Monday 16 June 2014 12.44 BSTLast modified on Sunday 10 January 201620.28 GMT

Bloomsday is 16 June, and what better poem to bring to a celebration of James Joyce's Ulysses, with its son-haunted protagonist Leopold Bloom, than Joyce's powerful lyric, Ecce Puer?

Though a collection of romantic, song-like short poems, Chamber Music (1907), was Joyce's first published book, he soon rejected poetry's sentimental temptations in favour of the objective prose style of Dubliners. Chamber Music, he rightly declared, was a young man's book. There was a later collection, Pomes Penyeach, after which Joyce published only occasional poems; many of them comic or satirical, some touched by a cruder form of the exuberant wordplay associated with his mature fiction. Ecce Puer, written in February 1932, is the outstanding achievement among them.

Literally translated as Behold the Young Boy, Ecce Puer celebrates the birth of Joyce's grandson, Stephen James Joyce, in February 1932, and mourns the death of his father, John Stanislaus Joyce, the previous December. The plea for forgiveness at the end of the poem springs from Joyce's guilt over failing to return from the continent to Ireland when John Joyce lay dying. The writer had drawn much of his literary inspiration from his father, crediting him, in fact, with the paternity of Ulysses: "The humour… is his: its people are his friends. It's his spittin' image," he told Louis Gillet.

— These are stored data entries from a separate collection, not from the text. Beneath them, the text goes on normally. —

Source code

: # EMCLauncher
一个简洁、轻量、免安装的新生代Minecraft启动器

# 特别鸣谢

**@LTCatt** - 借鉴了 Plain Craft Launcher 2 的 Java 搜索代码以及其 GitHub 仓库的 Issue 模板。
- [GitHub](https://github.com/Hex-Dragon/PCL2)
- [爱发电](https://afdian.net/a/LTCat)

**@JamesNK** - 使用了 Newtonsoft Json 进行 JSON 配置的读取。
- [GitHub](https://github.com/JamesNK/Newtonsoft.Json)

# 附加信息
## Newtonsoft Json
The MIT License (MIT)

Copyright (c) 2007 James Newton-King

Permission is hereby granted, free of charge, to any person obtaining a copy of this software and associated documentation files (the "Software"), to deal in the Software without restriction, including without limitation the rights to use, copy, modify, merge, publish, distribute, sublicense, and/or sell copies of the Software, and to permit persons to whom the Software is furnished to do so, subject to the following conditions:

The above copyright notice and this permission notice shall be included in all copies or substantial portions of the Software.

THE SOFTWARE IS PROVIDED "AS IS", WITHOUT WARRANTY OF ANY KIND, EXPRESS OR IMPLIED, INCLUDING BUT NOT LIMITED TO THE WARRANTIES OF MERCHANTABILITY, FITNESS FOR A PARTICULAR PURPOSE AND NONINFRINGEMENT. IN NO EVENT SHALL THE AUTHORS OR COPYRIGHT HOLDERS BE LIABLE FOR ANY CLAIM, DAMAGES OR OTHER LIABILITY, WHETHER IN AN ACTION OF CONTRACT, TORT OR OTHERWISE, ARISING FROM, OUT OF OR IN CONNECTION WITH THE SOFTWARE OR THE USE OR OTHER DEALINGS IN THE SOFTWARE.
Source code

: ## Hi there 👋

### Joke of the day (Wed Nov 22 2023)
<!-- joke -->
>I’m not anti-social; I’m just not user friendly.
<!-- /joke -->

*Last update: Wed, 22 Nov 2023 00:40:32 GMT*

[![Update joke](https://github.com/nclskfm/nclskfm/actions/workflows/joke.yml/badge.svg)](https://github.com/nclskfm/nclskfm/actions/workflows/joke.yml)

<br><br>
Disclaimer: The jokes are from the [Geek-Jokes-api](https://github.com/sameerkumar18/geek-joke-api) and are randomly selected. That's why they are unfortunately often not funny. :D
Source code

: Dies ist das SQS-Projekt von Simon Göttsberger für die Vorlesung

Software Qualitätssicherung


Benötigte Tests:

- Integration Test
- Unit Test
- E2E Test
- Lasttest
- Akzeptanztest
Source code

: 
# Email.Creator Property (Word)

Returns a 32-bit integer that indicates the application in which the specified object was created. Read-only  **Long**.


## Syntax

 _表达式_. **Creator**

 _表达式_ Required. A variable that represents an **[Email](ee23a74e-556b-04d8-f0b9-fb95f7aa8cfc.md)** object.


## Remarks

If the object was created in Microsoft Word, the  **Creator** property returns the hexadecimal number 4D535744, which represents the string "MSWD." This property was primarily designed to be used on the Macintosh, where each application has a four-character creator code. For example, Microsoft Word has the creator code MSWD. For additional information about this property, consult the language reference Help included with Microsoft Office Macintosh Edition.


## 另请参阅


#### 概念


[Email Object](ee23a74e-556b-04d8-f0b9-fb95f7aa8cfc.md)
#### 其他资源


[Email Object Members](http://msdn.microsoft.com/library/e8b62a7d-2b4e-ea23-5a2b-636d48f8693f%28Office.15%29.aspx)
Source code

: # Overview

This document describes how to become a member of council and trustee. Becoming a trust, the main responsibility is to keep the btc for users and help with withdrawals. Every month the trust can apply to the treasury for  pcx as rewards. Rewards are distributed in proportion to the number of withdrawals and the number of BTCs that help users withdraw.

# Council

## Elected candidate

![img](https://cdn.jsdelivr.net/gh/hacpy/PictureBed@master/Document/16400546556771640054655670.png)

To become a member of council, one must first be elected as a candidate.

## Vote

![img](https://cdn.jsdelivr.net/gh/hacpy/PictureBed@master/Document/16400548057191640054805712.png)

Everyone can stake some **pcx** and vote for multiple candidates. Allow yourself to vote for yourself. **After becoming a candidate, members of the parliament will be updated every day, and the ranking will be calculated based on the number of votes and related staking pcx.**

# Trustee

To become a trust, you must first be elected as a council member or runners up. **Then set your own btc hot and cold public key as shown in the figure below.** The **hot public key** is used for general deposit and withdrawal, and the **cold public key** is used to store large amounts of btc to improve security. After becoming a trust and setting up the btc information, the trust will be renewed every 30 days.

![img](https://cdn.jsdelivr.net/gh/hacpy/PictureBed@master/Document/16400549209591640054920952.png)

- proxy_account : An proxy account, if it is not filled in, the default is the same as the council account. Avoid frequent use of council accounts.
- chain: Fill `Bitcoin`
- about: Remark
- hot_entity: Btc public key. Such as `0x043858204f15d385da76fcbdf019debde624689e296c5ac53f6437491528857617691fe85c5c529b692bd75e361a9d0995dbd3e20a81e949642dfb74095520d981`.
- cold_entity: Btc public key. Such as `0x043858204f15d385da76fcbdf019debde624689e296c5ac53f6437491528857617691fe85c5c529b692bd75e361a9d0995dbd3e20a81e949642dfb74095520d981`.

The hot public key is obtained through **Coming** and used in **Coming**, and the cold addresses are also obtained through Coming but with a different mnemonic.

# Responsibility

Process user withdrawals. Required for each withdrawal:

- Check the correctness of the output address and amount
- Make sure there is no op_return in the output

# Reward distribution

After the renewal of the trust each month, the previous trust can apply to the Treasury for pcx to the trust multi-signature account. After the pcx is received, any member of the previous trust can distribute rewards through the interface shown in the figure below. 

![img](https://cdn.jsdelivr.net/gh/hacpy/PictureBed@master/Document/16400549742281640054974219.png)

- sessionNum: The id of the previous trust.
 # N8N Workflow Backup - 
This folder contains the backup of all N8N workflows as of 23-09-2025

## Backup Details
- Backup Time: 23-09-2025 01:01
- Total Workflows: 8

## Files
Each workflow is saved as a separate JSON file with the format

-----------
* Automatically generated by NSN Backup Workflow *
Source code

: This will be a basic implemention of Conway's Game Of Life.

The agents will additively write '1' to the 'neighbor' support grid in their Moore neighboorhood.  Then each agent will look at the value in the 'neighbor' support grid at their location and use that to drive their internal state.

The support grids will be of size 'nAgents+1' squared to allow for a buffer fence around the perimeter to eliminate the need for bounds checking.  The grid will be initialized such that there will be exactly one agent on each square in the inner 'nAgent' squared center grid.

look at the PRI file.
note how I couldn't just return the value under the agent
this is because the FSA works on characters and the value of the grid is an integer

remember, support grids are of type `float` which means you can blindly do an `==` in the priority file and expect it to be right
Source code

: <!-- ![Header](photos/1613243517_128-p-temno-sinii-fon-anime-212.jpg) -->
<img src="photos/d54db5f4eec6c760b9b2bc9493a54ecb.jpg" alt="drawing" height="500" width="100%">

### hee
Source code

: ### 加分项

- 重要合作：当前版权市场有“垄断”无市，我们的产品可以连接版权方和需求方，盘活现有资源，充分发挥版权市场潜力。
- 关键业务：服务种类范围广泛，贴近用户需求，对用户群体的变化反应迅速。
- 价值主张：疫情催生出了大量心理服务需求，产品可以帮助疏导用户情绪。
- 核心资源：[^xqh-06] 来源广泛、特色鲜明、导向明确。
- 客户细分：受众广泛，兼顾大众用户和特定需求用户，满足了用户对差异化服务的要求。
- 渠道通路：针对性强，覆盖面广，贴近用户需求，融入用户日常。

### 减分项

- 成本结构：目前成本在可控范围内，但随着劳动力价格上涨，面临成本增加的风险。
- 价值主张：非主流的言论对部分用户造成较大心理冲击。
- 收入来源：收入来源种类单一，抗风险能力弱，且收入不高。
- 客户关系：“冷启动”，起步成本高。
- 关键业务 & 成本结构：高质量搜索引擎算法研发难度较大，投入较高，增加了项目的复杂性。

From the poem's first line, ambiguity is registered. The child is born "Of the dark past", and the speaker acknowledges the grief accompanying his joy. The simple, idiomatic statement "My heart is torn" recalls the echoes of folk-song and ballad in some of the Chamber Music lyrics. The cliche is redeemed, as the poem expands the "tearing" metaphor to twist between correspondences that only underline the utter difference of life from death. The imperative "Unclose his eyes" summons the reverse - the ritual closing of the eyes of the newly dead. "Young life is breathed/ On the glass" reminds us that the dead leave no such imprint. The mist made by the child's healthy breathing evokes the moistureless glass of death.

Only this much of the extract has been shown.